Let’s take the original example from earlier, but now with Results (and a full Fastify route).

import {Result} from '@praha/byethrow'
import z from 'zod'
function resultSchema(args: {value: z.ZodSchema; error: z.ZodSchema}) {
return z.discriminatedUnion('type', [
z.object({type: z.literal('Success'), value: args.value}),
z.object({type: z.literal('Failure'), error: args.error}),
])
}
export async function updateUserProfile(fastify: FastifyInstance) {
fastify.withTypeProvider<ZodTypeProvider>().route({
method: 'PATCH',
url: '/user',
preHandler: fastify.auth([fastify.verifyToken]),
schema: {
response: {
default: resultSchema({value: z.string(), error: z.string()}),
},
},
async handler(req, reply) {
const authResult = await Auth.check(req.headers.Authorization)
if (Result.isFailure(authResult)) {
// Because I have explicitly checked for a failure, the compiler allows me to access .error
// Because authResult.error is strongly typed, I can be certain it has a .message
return reply.code(401).send(Result.fail(authResult.error.message))
}
const userResult = await Db.getUser(req.user.id)
// 1. Because I have explicitly check for a failure here
if (Result.isFailure(userResult)) {
return reply.code(404).send(Result.fail(userResult.error.message))
}
// 2. The compiler allows me to access .value here
const user = userResult.value
if (!user.isInitialized) return reply.code(400).send(Result.fail('User is not initialized'))
const updateResult = await Db.updateUser({phoneNumber: req.phone})
if (Result.isFailure(userResult)) {
return reply.code(500).send(Result.fail(updateResult.error.message))
}
return Request.succeed('User profile updated successfully')
},
})
}

Here we’ve seen an API endpoint that both uses Results internally, and unconditionally returns Results to the client.

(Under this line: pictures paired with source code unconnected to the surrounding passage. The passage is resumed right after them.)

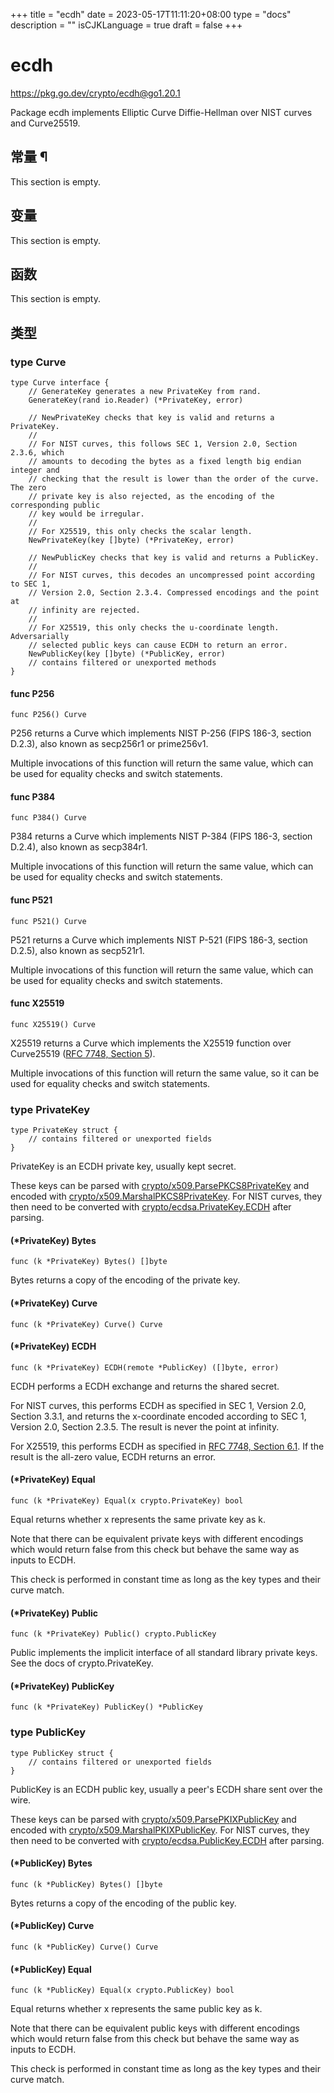 +++
title = "ecdh"
date = 2023-05-17T11:11:20+08:00
type = "docs"
description = ""
isCJKLanguage = true
draft = false
+++
# ecdh

https://pkg.go.dev/crypto/ecdh@go1.20.1



Package ecdh implements Elliptic Curve Diffie-Hellman over NIST curves and Curve25519.





  
  
  


  
  
  
  
  


  
  

## 常量 ¶

This section is empty.

## 变量

This section is empty.

## 函数

This section is empty.

## 类型

### type Curve 

```
type Curve interface {
	// GenerateKey generates a new PrivateKey from rand.
	GenerateKey(rand io.Reader) (*PrivateKey, error)

	// NewPrivateKey checks that key is valid and returns a PrivateKey.
	//
	// For NIST curves, this follows SEC 1, Version 2.0, Section 2.3.6, which
	// amounts to decoding the bytes as a fixed length big endian integer and
	// checking that the result is lower than the order of the curve. The zero
	// private key is also rejected, as the encoding of the corresponding public
	// key would be irregular.
	//
	// For X25519, this only checks the scalar length.
	NewPrivateKey(key []byte) (*PrivateKey, error)

	// NewPublicKey checks that key is valid and returns a PublicKey.
	//
	// For NIST curves, this decodes an uncompressed point according to SEC 1,
	// Version 2.0, Section 2.3.4. Compressed encodings and the point at
	// infinity are rejected.
	//
	// For X25519, this only checks the u-coordinate length. Adversarially
	// selected public keys can cause ECDH to return an error.
	NewPublicKey(key []byte) (*PublicKey, error)
	// contains filtered or unexported methods
}
```

#### func P256 

```
func P256() Curve
```

P256 returns a Curve which implements NIST P-256 (FIPS 186-3, section D.2.3), also known as secp256r1 or prime256v1.

Multiple invocations of this function will return the same value, which can be used for equality checks and switch statements.

#### func P384 

```
func P384() Curve
```

P384 returns a Curve which implements NIST P-384 (FIPS 186-3, section D.2.4), also known as secp384r1.

Multiple invocations of this function will return the same value, which can be used for equality checks and switch statements.

#### func P521 

```
func P521() Curve
```

P521 returns a Curve which implements NIST P-521 (FIPS 186-3, section D.2.5), also known as secp521r1.

Multiple invocations of this function will return the same value, which can be used for equality checks and switch statements.

#### func X25519 

```
func X25519() Curve
```

X25519 returns a Curve which implements the X25519 function over Curve25519 ([RFC 7748, Section 5](https://rfc-editor.org/rfc/rfc7748.html#section-5)).

Multiple invocations of this function will return the same value, so it can be used for equality checks and switch statements.

### type PrivateKey 

```
type PrivateKey struct {
	// contains filtered or unexported fields
}
```

PrivateKey is an ECDH private key, usually kept secret.

These keys can be parsed with [crypto/x509.ParsePKCS8PrivateKey](https://pkg.go.dev/crypto/x509#ParsePKCS8PrivateKey) and encoded with [crypto/x509.MarshalPKCS8PrivateKey](https://pkg.go.dev/crypto/x509#MarshalPKCS8PrivateKey). For NIST curves, they then need to be converted with [crypto/ecdsa.PrivateKey.ECDH](https://pkg.go.dev/crypto/ecdsa#PrivateKey.ECDH) after parsing.

#### (*PrivateKey) Bytes 

```
func (k *PrivateKey) Bytes() []byte
```

Bytes returns a copy of the encoding of the private key.

#### (*PrivateKey) Curve 

```
func (k *PrivateKey) Curve() Curve
```

#### (*PrivateKey) ECDH 

```
func (k *PrivateKey) ECDH(remote *PublicKey) ([]byte, error)
```

ECDH performs a ECDH exchange and returns the shared secret.

For NIST curves, this performs ECDH as specified in SEC 1, Version 2.0, Section 3.3.1, and returns the x-coordinate encoded according to SEC 1, Version 2.0, Section 2.3.5. The result is never the point at infinity.

For X25519, this performs ECDH as specified in [RFC 7748, Section 6.1](https://rfc-editor.org/rfc/rfc7748.html#section-6.1). If the result is the all-zero value, ECDH returns an error.

#### (*PrivateKey) Equal 

```
func (k *PrivateKey) Equal(x crypto.PrivateKey) bool
```

Equal returns whether x represents the same private key as k.

Note that there can be equivalent private keys with different encodings which would return false from this check but behave the same way as inputs to ECDH.

This check is performed in constant time as long as the key types and their curve match.

#### (*PrivateKey) Public 

```
func (k *PrivateKey) Public() crypto.PublicKey
```

Public implements the implicit interface of all standard library private keys. See the docs of crypto.PrivateKey.

#### (*PrivateKey) PublicKey 

```
func (k *PrivateKey) PublicKey() *PublicKey
```

### type PublicKey 

```
type PublicKey struct {
	// contains filtered or unexported fields
}
```

PublicKey is an ECDH public key, usually a peer's ECDH share sent over the wire.

These keys can be parsed with [crypto/x509.ParsePKIXPublicKey](https://pkg.go.dev/crypto/x509#ParsePKIXPublicKey) and encoded with [crypto/x509.MarshalPKIXPublicKey](https://pkg.go.dev/crypto/x509#MarshalPKIXPublicKey). For NIST curves, they then need to be converted with [crypto/ecdsa.PublicKey.ECDH](https://pkg.go.dev/crypto/ecdsa#PublicKey.ECDH) after parsing.

#### (*PublicKey) Bytes 

```
func (k *PublicKey) Bytes() []byte
```

Bytes returns a copy of the encoding of the public key.

#### (*PublicKey) Curve 

```
func (k *PublicKey) Curve() Curve
```

#### (*PublicKey) Equal 

```
func (k *PublicKey) Equal(x crypto.PublicKey) bool
```

Equal returns whether x represents the same public key as k.

Note that there can be equivalent public keys with different encodings which would return false from this check but behave the same way as inputs to ECDH.

This check is performed in constant time as long as the key types and their curve match.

Assuming that the client types their responses correctly, this will force the client to also check for the possibility of an error, even if they don’t have byethrow installed!

We have taken a 12-line function and turned it into a 21-line function that will operate almost identically almost all of the time.

But I’m sure you recognize that in doing so we’ve also turned this endpoint into a piece of code that will function predictably every time, instead of just most of the time.

Programming like this might feel arduous if you haven’t done it before, but your users, and your future self on prod support, will thank you.

It’s important to recognize that there are two kinds of errors:

  1. Errors that are possible to anticipate and recover from
    • Most errors fall into this bucket
    • e.g. file not found or database connection failed
  2. Truly “exceptional” errors that can’t be anticipated and there is no way to recover from
    • e.g. AWS is having an outage or the API I’m trying to hit has crashed,

These two types of errors must be handled differently in code. The Results that we’ve discussed in this post are meant to handle type 1. But what about type 2 errors?

Fortunately (in terms of work for you, dear programmer) because by definition the only thing that we know about type 2 errors is that they will happen eventually, there’s not terribly much that can be done to handle them. This is where generic error handling at the boundaries of your application come into play.

For React apps this means Error Boundaries either around your whole app or independent sections of your app that will catch the errant exception and display something to your users that isn’t a blank page.

For APIs this means some mechanism around each route that will catch an exception and automatically return a 500. Fastify, for example, has a generic error handler that you can customize should you desire.